East Bay Reformers Got Their Progressive D.A. Now Comes the Hard Part – SF Chronicle

By Justin Phillips | January 1, 2023

Pamela Price, the next district attorney of Alameda County, spent the early afternoon of Dec. 13 in a quiet Oakland conference room, fine-tuning a press release announcing her transition team. In between a flurry of keystrokes on her laptop, she joked that she was still “getting used to” the idea of being the top law enforcement official in a county that hadn’t elected a Black person to the job in its 169-year history.

If not for the full-throated campaign support she received from anti-violence and pro-reform organizations, Price, a longtime civil rights attorney, might not be the face of this historic political milestone.

“Those groups that supported me have given me a mandate: I was elected to disrupt the system and transform the system,” said Price, who will be sworn in Tuesday. “That isn’t lost on me.”

It also isn’t lost on Price that the realities of her new job will test her ability to keep her campaign promises. She already fended off an attempt by her predecessor, retiring District Attorney Nancy O’Malley, to take $20 million from her budget for O’Malley-started programs.

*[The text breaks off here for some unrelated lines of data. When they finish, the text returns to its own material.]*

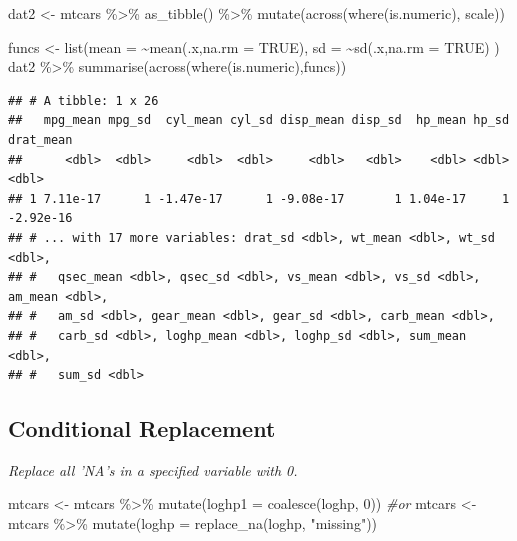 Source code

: \documentclass[
]{article}
\newenvironment{Shaded}{\begin{snugshade}}{\end{snugshade}}
\newcommand{\AttributeTok}[1]{\textcolor[rgb]{0.77,0.63,0.00}{#1}}
\newcommand{\CommentTok}[1]{\textcolor[rgb]{0.56,0.35,0.01}{\textit{#1}}}
\newcommand{\ConstantTok}[1]{\textcolor[rgb]{0.00,0.00,0.00}{#1}}
\newcommand{\DecValTok}[1]{\textcolor[rgb]{0.00,0.00,0.81}{#1}}
\newcommand{\FunctionTok}[1]{\textcolor[rgb]{0.00,0.00,0.00}{#1}}
\newcommand{\NormalTok}[1]{#1}
\newcommand{\OtherTok}[1]{\textcolor[rgb]{0.56,0.35,0.01}{#1}}
\newcommand{\SpecialCharTok}[1]{\textcolor[rgb]{0.00,0.00,0.00}{#1}}
\newcommand{\StringTok}[1]{\textcolor[rgb]{0.31,0.60,0.02}{#1}}
\begin{document}
\begin{Shaded}
\begin{Highlighting}[]
\NormalTok{dat2 }\OtherTok{\textless{}{-}}\NormalTok{ mtcars }\SpecialCharTok{\%\textgreater{}\%}
    \FunctionTok{as\_tibble}\NormalTok{() }\SpecialCharTok{\%\textgreater{}\%}
    \FunctionTok{mutate}\NormalTok{(}\FunctionTok{across}\NormalTok{(}\FunctionTok{where}\NormalTok{(is.numeric), scale))}

\NormalTok{funcs }\OtherTok{\textless{}{-}} \FunctionTok{list}\NormalTok{(}\AttributeTok{mean =} \SpecialCharTok{\textasciitilde{}}\FunctionTok{mean}\NormalTok{(.x,}\AttributeTok{na.rm =} \ConstantTok{TRUE}\NormalTok{), }
  \AttributeTok{sd =} \SpecialCharTok{\textasciitilde{}}\FunctionTok{sd}\NormalTok{(.x,}\AttributeTok{na.rm =} \ConstantTok{TRUE}\NormalTok{)}
\NormalTok{)}
\NormalTok{dat2 }\SpecialCharTok{\%\textgreater{}\%} \FunctionTok{summarise}\NormalTok{(}\FunctionTok{across}\NormalTok{(}\FunctionTok{where}\NormalTok{(is.numeric),funcs))}
\end{Highlighting}
\end{Shaded}

\begin{verbatim}
## # A tibble: 1 x 26
##   mpg_mean mpg_sd  cyl_mean cyl_sd disp_mean disp_sd  hp_mean hp_sd drat_mean
##      <dbl>  <dbl>     <dbl>  <dbl>     <dbl>   <dbl>    <dbl> <dbl>     <dbl>
## 1 7.11e-17      1 -1.47e-17      1 -9.08e-17       1 1.04e-17     1 -2.92e-16
## # ... with 17 more variables: drat_sd <dbl>, wt_mean <dbl>, wt_sd <dbl>,
## #   qsec_mean <dbl>, qsec_sd <dbl>, vs_mean <dbl>, vs_sd <dbl>, am_mean <dbl>,
## #   am_sd <dbl>, gear_mean <dbl>, gear_sd <dbl>, carb_mean <dbl>,
## #   carb_sd <dbl>, loghp_mean <dbl>, loghp_sd <dbl>, sum_mean <dbl>,
## #   sum_sd <dbl>
\end{verbatim}

\hypertarget{conditional-replacement}{%
\subsection{Conditional Replacement}\label{conditional-replacement}}

\emph{Replace all 'NA's in a specified variable with 0.}

\begin{Shaded}
\begin{Highlighting}[]
\NormalTok{mtcars }\OtherTok{\textless{}{-}}\NormalTok{ mtcars }\SpecialCharTok{\%\textgreater{}\%} \FunctionTok{mutate}\NormalTok{(}\AttributeTok{loghp1 =} \FunctionTok{coalesce}\NormalTok{(loghp, }\DecValTok{0}\NormalTok{))}
\CommentTok{\#or}
\NormalTok{mtcars }\OtherTok{\textless{}{-}}\NormalTok{ mtcars }\SpecialCharTok{\%\textgreater{}\%} \FunctionTok{mutate}\NormalTok{(}\AttributeTok{loghp =} \FunctionTok{replace\_na}\NormalTok{(loghp, }\StringTok{"missing"}\NormalTok{))}
\end{Highlighting}
\end{Shaded}
\end{document}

Price has pledged to abolish cash bail, resentence those serving life without parole, and create a racial justice task force inside the District Attorney’s Office to ensure every case decision and policy position from the office promotes racial equity. The goals echo the 10-point platform she campaigned on.

The volunteer transition team Price ended up announcing with her press release last month consists of more than two dozen civil rights and police accountability experts, nonprofit leaders, pastors and justice system reform activists. The team includes folks who have publicly backed Price, but are also prepared to criticize her if the situation calls for it.

One of these people is Rocky Hunt, the participatory defense coordinator of the Oakland nonprofit Communities United for Restorative Youth Justice.

“Ending youth incarceration, dedicating resources to the healing and not grabbing at the low-hanging fruit when it comes to simply arresting people and feeding mass incarceration, those are the things that we want to see,” said Hunt, who also belongs to the District Attorney Accountability Table, a coalition of community organizations dedicated to police reform and justice system equity. “We know what was promised with District Attorney Price and now we want to see it backed by action.”

The D.A. Accountability Table is headed by Urban Peace Movement, an anti-violence group run by young people in Oakland. Many of them helped mobilize voters to support Price in her victory over the better-funded Chief Assistant District Attorney Terry Wiley.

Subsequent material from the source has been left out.